YOUR TASK: Only the number is wanted: how many lines of the data contain "modo"?

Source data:
○ ○ ○ ○

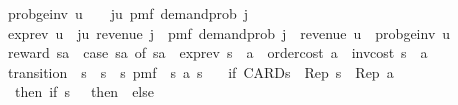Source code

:\begin{isabellebody}
\isamarkupfalse%
\ {\isachardoublequoteopen}prob{\isacharunderscore}{\kern0pt}ge{\isacharunderscore}{\kern0pt}inv\ u\ {\isacharequal}{\kern0pt}\ {}\ {\isacharminus}{\kern0pt}\ {\isacharparenleft}{\kern0pt}{\isasymSum}j{\isacharless}{\kern0pt}u{\isachardot}{\kern0pt}\ pmf\ demand{\isacharunderscore}{\kern0pt}prob\ j{\isacharparenright}{\kern0pt}{\isachardoublequoteclose}\isanewline
{}\isamarkupfalse%
\ {\isachardoublequoteopen}exp{\isacharunderscore}{\kern0pt}rev\ u\ {\isacharequal}{\kern0pt}\ {\isacharparenleft}{\kern0pt}{\isasymSum}j{\isacharless}{\kern0pt}u{\isachardot}{\kern0pt}\ revenue\ j\ {\isacharasterisk}{\kern0pt}\ pmf\ demand{\isacharunderscore}{\kern0pt}prob\ j{\isacharparenright}{\kern0pt}\ {\isacharplus}{\kern0pt}\ revenue\ u\ {\isacharasterisk}{\kern0pt}\ prob{\isacharunderscore}{\kern0pt}ge{\isacharunderscore}{\kern0pt}inv\ u{\isachardoublequoteclose}\isanewline
{}\isamarkupfalse%
\ {\isachardoublequoteopen}reward\ sa\ {\isacharequal}{\kern0pt}\ {\isacharparenleft}{\kern0pt}case\ sa\ of\ {\isacharparenleft}{\kern0pt}s{\isacharcomma}{\kern0pt}a{\isacharparenright}{\kern0pt}\ {\isasymRightarrow}\ exp{\isacharunderscore}{\kern0pt}rev\ {\isacharparenleft}{\kern0pt}s\ {\isacharplus}{\kern0pt}\ a{\isacharparenright}{\kern0pt}\ {\isacharminus}{\kern0pt}\ order{\isacharunderscore}{\kern0pt}cost\ a\ {\isacharminus}{\kern0pt}\ inv{\isacharunderscore}{\kern0pt}cost\ {\isacharparenleft}{\kern0pt}s\ {\isacharplus}{\kern0pt}\ a{\isacharparenright}{\kern0pt}{\isacharparenright}{\kern0pt}{\isachardoublequoteclose}\isanewline
{}\isamarkupfalse%
\ transition\ {\isacharcolon}{\kern0pt}{\isacharcolon}{\kern0pt}\ {\isachardoublequoteopen}{\isacharparenleft}{\kern0pt}{\isacharprime}{\kern0pt}s\ {\isasymtimes}\ {\isacharprime}{\kern0pt}s{\isacharparenright}{\kern0pt}\ {\isasymRightarrow}\ {\isacharprime}{\kern0pt}s\ pmf{\isachardoublequoteclose}\ \ {\isachardoublequoteopen}{\isasymlambda}{\isacharparenleft}{\kern0pt}s{\isacharcomma}{\kern0pt}\ a{\isacharparenright}{\kern0pt}\ s{\isacharprime}{\kern0pt}{\isachardot}{\kern0pt}\ \isanewline
\ \ {\isacharparenleft}{\kern0pt}if\ CARD{\isacharparenleft}{\kern0pt}{\isacharprime}{\kern0pt}s{\isacharparenright}{\kern0pt}\ {\isasymle}\ Rep\ s\ {\isacharplus}{\kern0pt}\ Rep\ a\ \isanewline
\ \ then\ {\isacharparenleft}{\kern0pt}if\ s{\isacharprime}{\kern0pt}\ {\isacharequal}{\kern0pt}\ {}\ then\ {}\ else\ {}{\isacharparenright}{\kern0pt}\isanewline

\end{isabellebody}
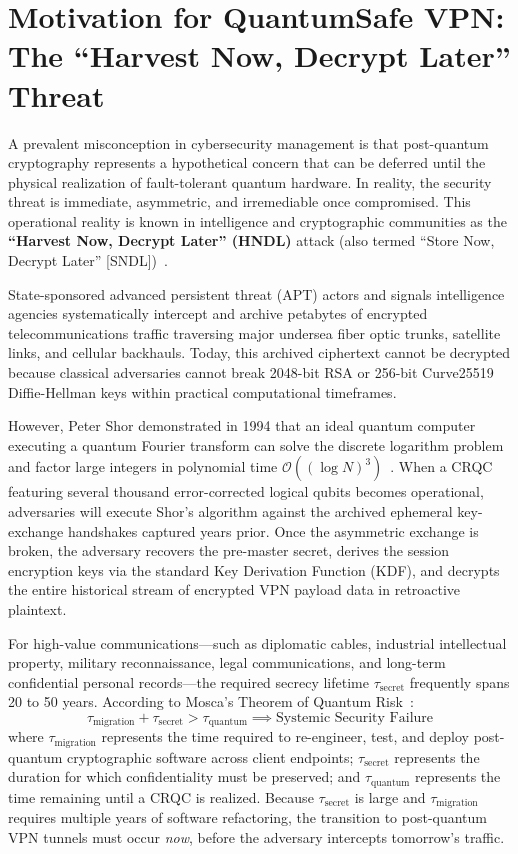 \section{Motivation for QuantumSafe VPN: The ``Harvest Now, Decrypt Later'' Threat}
\label{sec:hndl_threat}

A prevalent misconception in cybersecurity management is that post-quantum cryptography represents a hypothetical concern that can be deferred until the physical realization of fault-tolerant quantum hardware. In reality, the security threat is immediate, asymmetric, and irremediable once compromised. This operational reality is known in intelligence and cryptographic communities as the \textbf{``Harvest Now, Decrypt Later'' (HNDL)} attack (also termed ``Store Now, Decrypt Later'' [SNDL])~\cite{bernstein2017postquantum}.

State-sponsored advanced persistent threat (APT) actors and signals intelligence agencies systematically intercept and archive petabytes of encrypted telecommunications traffic traversing major undersea fiber optic trunks, satellite links, and cellular backhauls. Today, this archived ciphertext cannot be decrypted because classical adversaries cannot break 2048-bit RSA or 256-bit Curve25519 Diffie-Hellman keys within practical computational timeframes.

However, Peter Shor demonstrated in 1994 that an ideal quantum computer executing a quantum Fourier transform can solve the discrete logarithm problem and factor large integers in polynomial time $\mathcal{O}((\log N)^3)$~\cite{shor1994algorithms}. When a CRQC featuring several thousand error-corrected logical qubits becomes operational, adversaries will execute Shor's algorithm against the archived ephemeral key-exchange handshakes captured years prior. Once the asymmetric exchange is broken, the adversary recovers the pre-master secret, derives the session encryption keys via the standard Key Derivation Function (KDF), and decrypts the entire historical stream of encrypted VPN payload data in retroactive plaintext.

For high-value communications---such as diplomatic cables, industrial intellectual property, military reconnaissance, legal communications, and long-term confidential personal records---the required secrecy lifetime $\tau_{\text{secret}}$ frequently spans 20 to 50 years. According to Mosca's Theorem of Quantum Risk~\cite{stebila2020postquantum}:
\begin{equation}
\label{eq:mosca_theorem}
\tau_{\text{migration}} + \tau_{\text{secret}} > \tau_{\text{quantum}} \implies \text{Systemic Security Failure}
\end{equation}
where $\tau_{\text{migration}}$ represents the time required to re-engineer, test, and deploy post-quantum cryptographic software across client endpoints; $\tau_{\text{secret}}$ represents the duration for which confidentiality must be preserved; and $\tau_{\text{quantum}}$ represents the time remaining until a CRQC is realized. Because $\tau_{\text{secret}}$ is large and $\tau_{\text{migration}}$ requires multiple years of software refactoring, the transition to post-quantum VPN tunnels must occur \textit{now}, before the adversary intercepts tomorrow's traffic.

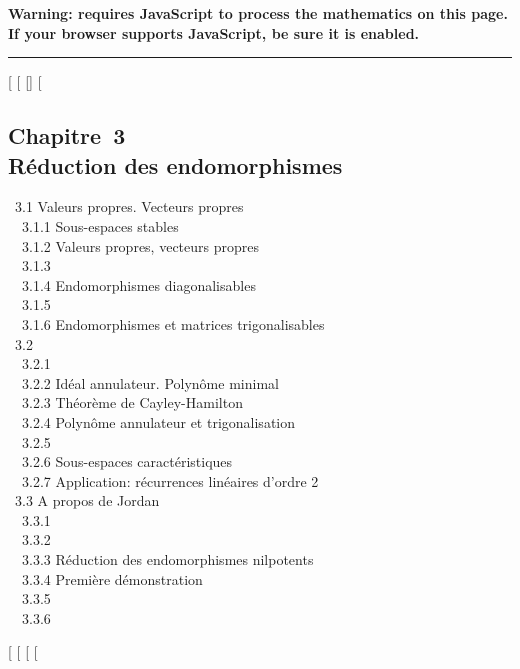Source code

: \textbf{Warning: 
requires JavaScript to process the mathematics on this page.\\ If your
browser supports JavaScript, be sure it is enabled.}

\begin{center}\rule{3in}{0.4pt}\end{center}

{[}
{[}
{[}{]}
{[}

\subsection{Chapitre~3\\Réduction des endomorphismes}

~3.1 {Valeurs propres. Vecteurs
propres} \\ ~~3.1.1 {Sous-espaces
stables} \\ ~~3.1.2 {Valeurs
propres, vecteurs propres} \\ ~~3.1.3
 \\
~~3.1.4 {Endomorphismes
diagonalisables} \\ ~~3.1.5
 \\
~~3.1.6 {Endomorphismes et
matrices trigonalisables} \\ ~3.2
 \\
~~3.2.1  \\ ~~3.2.2
{Idéal annulateur. Polynôme
minimal} \\ ~~3.2.3 {Théorème de
Cayley-Hamilton} \\ ~~3.2.4
{Polynôme annulateur et
trigonalisation} \\ ~~3.2.5
 \\
~~3.2.6 {Sous-espaces
caractéristiques} \\ ~~3.2.7
{Application: récurrences
linéaires d'ordre 2} \\ ~3.3 {A
propos de Jordan} \\ ~~3.3.1
 \\
~~3.3.2  \\ ~~3.3.3
{Réduction des endomorphismes
nilpotents} \\ ~~3.3.4 {Première
démonstration} \\ ~~3.3.5
 \\
~~3.3.6 

{[}
{[}
{[}
{[}
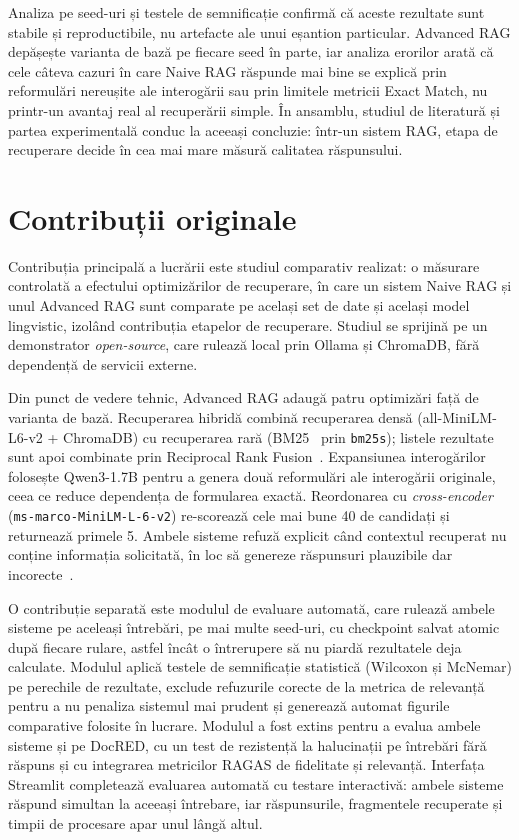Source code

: Analiza pe seed-uri și testele de semnificație confirmă că aceste rezultate sunt stabile și reproductibile, nu artefacte ale unui eșantion particular. Advanced RAG depășește varianta de bază pe fiecare seed în parte, iar analiza erorilor arată că cele câteva cazuri în care Naive RAG răspunde mai bine se explică prin reformulări nereușite ale interogării sau prin limitele metricii Exact Match, nu printr-un avantaj real al recuperării simple. În ansamblu, studiul de literatură și partea experimentală conduc la aceeași concluzie: într-un sistem RAG, etapa de recuperare decide în cea mai mare măsură calitatea răspunsului.

\section*{Contribuții originale}

Contribuția principală a lucrării este studiul comparativ realizat: o măsurare controlată a efectului optimizărilor de recuperare, în care un sistem Naive RAG și unul Advanced RAG sunt comparate pe același set de date și același model lingvistic, izolând contribuția etapelor de recuperare. Studiul se sprijină pe un demonstrator \textit{open-source}, care rulează local prin Ollama și ChromaDB, fără dependență de servicii externe.

Din punct de vedere tehnic, Advanced RAG adaugă patru optimizări față de varianta de bază. Recuperarea hibridă combină recuperarea densă (all-MiniLM-L6-v2 + ChromaDB) cu recuperarea rară (BM25~\cite{robertson2009bm25} prin \texttt{bm25s}); listele rezultate sunt apoi combinate prin Reciprocal Rank Fusion~\cite{cormack2009rrf}. Expansiunea interogărilor folosește Qwen3-1.7B pentru a genera două reformulări ale interogării originale, ceea ce reduce dependența de formularea exactă. Reordonarea cu \textit{cross-encoder} (\texttt{ms-marco-MiniLM-L-6-v2}) re-scorează cele mai bune 40 de candidați și returnează primele 5. Ambele sisteme refuză explicit când contextul recuperat nu conține informația solicitată, în loc să genereze răspunsuri plauzibile dar incorecte~\cite{asai2023self}.

O contribuție separată este modulul de evaluare automată, care rulează ambele sisteme pe aceleași întrebări, pe mai multe seed-uri, cu checkpoint salvat atomic după fiecare rulare, astfel încât o întrerupere să nu piardă rezultatele deja calculate. Modulul aplică testele de semnificație statistică (Wilcoxon și McNemar) pe perechile de rezultate, exclude refuzurile corecte de la metrica de relevanță pentru a nu penaliza sistemul mai prudent și generează automat figurile comparative folosite în lucrare. Modulul a fost extins pentru a evalua ambele sisteme și pe DocRED, cu un test de rezistență la halucinații pe întrebări fără răspuns și cu integrarea metricilor RAGAS de fidelitate și relevanță. Interfața Streamlit completează evaluarea automată cu testare interactivă: ambele sisteme răspund simultan la aceeași întrebare, iar răspunsurile, fragmentele recuperate și timpii de procesare apar unul lângă altul.

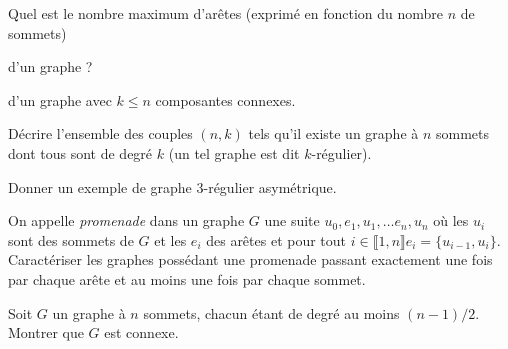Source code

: \documentclass[french]{report}
\begin{document}
\begin{exo}
    Quel est le nombre maximum d'arêtes (exprimé en fonction du nombre \(n\) de sommets)
    \begin{q}{1}
        d'un graphe ?
    \end{q}
    \begin{q}{2}
        d'un graphe avec \(k\leq n\) composantes connexes.
    \end{q}
\end{exo}

\begin{exo}
    Décrire l'ensemble des couples \(\left(n,k\right)\) tels qu'il existe un graphe
    à \(n\) sommets dont tous sont de degré \(k\) (un tel graphe est dit \(k\)-régulier).
\end{exo}

\begin{exo}
    Donner un exemple de graphe \(3\)-régulier asymétrique.
\end{exo}

\begin{exo}
    On appelle \textit{promenade} dans un graphe \(G\) une suite \(u_0, e_1, u_1,\dots
    e_n,u_n\) où les \(u_i\) sont des sommets de \(G\) et les \(e_i\) des arêtes et
    pour tout \(i\in\llbracket1,n\rrbracket e_i=\{u_{i-1},u_i\}\). Caractériser les
    graphes possédant une promenade passant exactement une fois par chaque arête et
    au moins une fois par chaque sommet.
\end{exo}

\begin{exo}
    Soit \(G\) un graphe à \(n\) sommets, chacun étant de degré au moins
    \(\left(n-1\right)/2\). Montrer que \(G\) est connexe.
\end{exo}
\end{document}

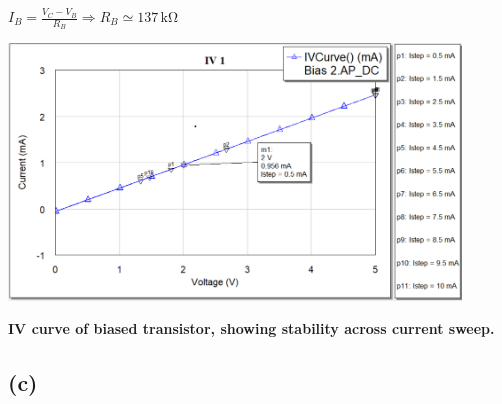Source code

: \documentclass[12pt]{article}
\begin{document}
$I_B = \frac{V_C - V_B}{R_B} \Rightarrow R_B \simeq 137\,\unit{\kilo\ohm}$

\begin{center}
    \includegraphics[width=0.9\textwidth]{5 iv1.png}

    \textbf{IV curve of biased transistor, showing stability across current sweep.}
\end{center}

\subsection*{(c)}
\end{document}
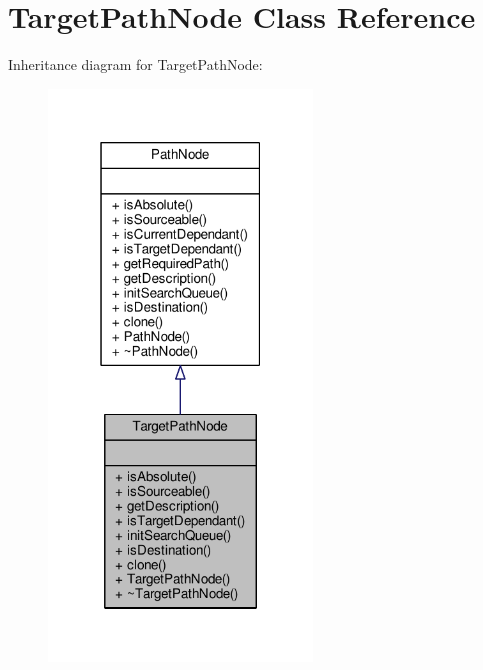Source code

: \hypertarget{classTargetPathNode}{}\section{Target\+Path\+Node Class Reference}
\label{classTargetPathNode}


Inheritance diagram for Target\+Path\+Node\+:
\nopagebreak
\begin{figure}[H]
\begin{center}
\leavevmode
\includegraphics[width=199pt]{d4/d3f/classTargetPathNode__inherit__graph}
\end{center}
\end{figure}


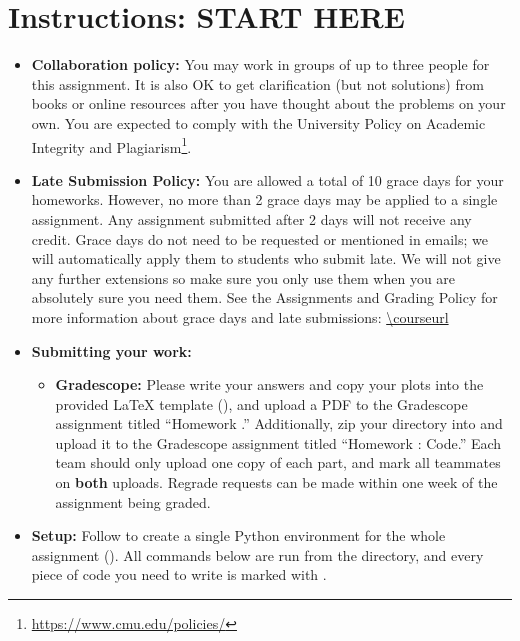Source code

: \documentclass[11pt]{article}
\begin{document}
\hwheader

\section*{Instructions: START HERE}
\begin{itemize}
  \item \textbf{Collaboration policy:} You may work in groups of up to three people for this assignment. It is also OK to get clarification (but not solutions) from books or online resources after you have thought about the problems on your own. You are expected to comply with the University Policy on Academic Integrity and Plagiarism\footnote{\url{https://www.cmu.edu/policies/}}.

  \item \textbf{Late Submission Policy:} You are allowed a total of 10 grace days for your homeworks. However, no more than 2 grace days may be applied to a single assignment. Any assignment submitted after 2 days will not receive any credit. Grace days do not need to be requested or mentioned in emails; we will automatically apply them to students who submit late. We will not give any further extensions so make sure you only use them when you are absolutely sure you need them. See the Assignments and Grading Policy for more information about grace days and late submissions: \url{\courseurl}

  \item \textbf{Submitting your work:}
  \begin{itemize}
    \item \textbf{Gradescope:} Please write your answers and copy your plots into the provided \LaTeX{} template (), and upload a PDF to the Gradescope assignment titled ``Homework \hwnum.'' Additionally, zip your  directory into  and upload it to the Gradescope assignment titled ``Homework \hwnum: Code.'' Each team should only upload one copy of each part, and mark all teammates on \textbf{both} uploads. Regrade requests can be made within one week of the assignment being graded.
  \end{itemize}

  \item \textbf{Setup:} Follow  to create a single Python environment for the whole assignment (). All commands below are run from the  directory, and every piece of code you need to write is marked with .
\end{itemize}
\end{document}
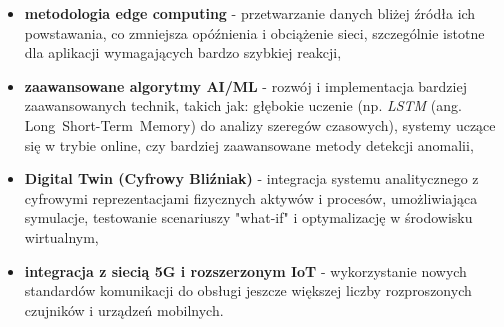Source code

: \begin{itemize}
    \item \textbf{metodologia edge computing} - przetwarzanie danych bliżej źródła ich powstawania, co zmniejsza opóźnienia i obciążenie sieci, szczególnie istotne dla aplikacji wymagających bardzo szybkiej reakcji,
    \item \textbf{zaawansowane algorytmy AI/ML} - rozwój i implementacja bardziej zaawansowanych technik, takich jak: głębokie uczenie (np. \textit{LSTM} (ang. \mbox{Long Short-Term Memory}) do analizy szeregów czasowych), systemy uczące się w trybie online, czy bardziej zaawansowane metody detekcji anomalii,
    \item \textbf{Digital Twin (Cyfrowy Bliźniak)} - integracja systemu analitycznego z cyfrowymi reprezentacjami fizycznych aktywów i procesów, umożliwiająca symulacje, testowanie scenariuszy "what-if" i optymalizację w środowisku wirtualnym,
    \item \textbf{integracja z siecią 5G i rozszerzonym IoT} - wykorzystanie nowych standardów komunikacji do obsługi jeszcze większej liczby rozproszonych czujników i urządzeń mobilnych.
\end{itemize}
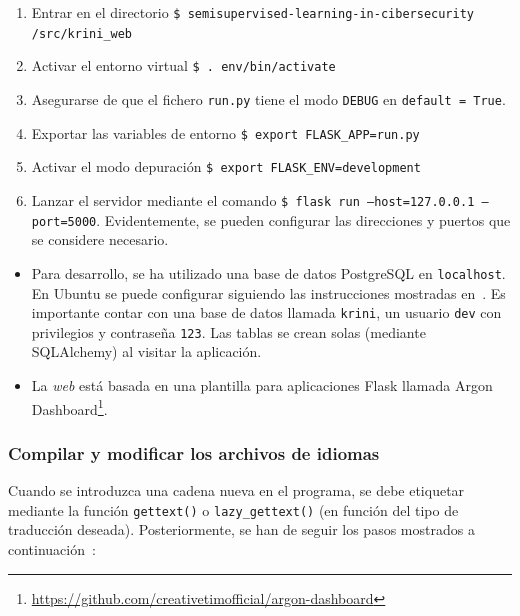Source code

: \begin{enumerate}
	\item Entrar en el directorio \texttt{\$ semisupervised-learning-in-cibersecurity /src/krini\_web}
	\item Activar el entorno virtual \texttt{\$ . env/bin/activate}
	\item Asegurarse de que el fichero \texttt{run.py} tiene el modo \texttt{DEBUG} en \texttt{default = True}.
	\item Exportar las variables de entorno \texttt{\$ export FLASK\_APP=run.py}
	\item Activar el modo depuración \texttt{\$ export FLASK\_ENV=development}
	\item Lanzar el servidor mediante el comando \texttt{\$ flask run --host=127.0.0.1 --port=5000}. Evidentemente, se pueden configurar las direcciones y puertos que se considere necesario.
\end{enumerate}

\begin{itemize}
	\item Para desarrollo, se ha utilizado una base de datos PostgreSQL en \texttt{localhost}. En Ubuntu se puede configurar siguiendo las instrucciones mostradas en~\cite{postgrelocal}. Es importante contar con una base de datos llamada \texttt{krini}, un usuario \texttt{dev} con privilegios y contraseña \texttt{123}. Las tablas se crean solas (mediante SQLAlchemy) al visitar la aplicación.
	\item La \textit{web} está basada en una plantilla para aplicaciones Flask llamada Argon Dashboard\footnote{\url{https://github.com/creativetimofficial/argon-dashboard}}.
\end{itemize}

\subsubsection{Compilar y modificar los archivos de idiomas}

Cuando se introduzca una cadena nueva en el programa, se debe etiquetar mediante la función \texttt{gettext()} o \texttt{lazy\_gettext()} (en función del tipo de traducción deseada). Posteriormente, se han de seguir los pasos mostrados a continuación~\cite{pybabelmanual}:

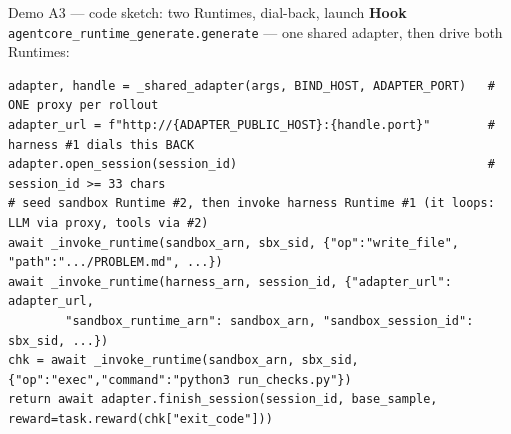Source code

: \documentclass[aspectratio=169]{beamer}
\begin{document}
\begin{frame}[fragile]{Demo A3 --- code sketch: two Runtimes, dial-back, launch}
  \footnotesize\textbf{Hook} \texttt{agentcore\_runtime\_generate.generate} --- one shared adapter, then drive both Runtimes:
\begin{lstlisting}[basicstyle=\ttfamily\scriptsize]
adapter, handle = _shared_adapter(args, BIND_HOST, ADAPTER_PORT)   # ONE proxy per rollout
adapter_url = f"http://{ADAPTER_PUBLIC_HOST}:{handle.port}"        # harness #1 dials this BACK
adapter.open_session(session_id)                                   # session_id >= 33 chars
# seed sandbox Runtime #2, then invoke harness Runtime #1 (it loops: LLM via proxy, tools via #2)
await _invoke_runtime(sandbox_arn, sbx_sid, {"op":"write_file", "path":".../PROBLEM.md", ...})
await _invoke_runtime(harness_arn, session_id, {"adapter_url": adapter_url,
        "sandbox_runtime_arn": sandbox_arn, "sandbox_session_id": sbx_sid, ...})
chk = await _invoke_runtime(sandbox_arn, sbx_sid, {"op":"exec","command":"python3 run_checks.py"})
return await adapter.finish_session(session_id, base_sample, reward=task.reward(chk["exit_code"]))
\end{lstlisting}
\end{frame}
\end{document}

○ ○ ○ ○

TASK SOLUTION: 2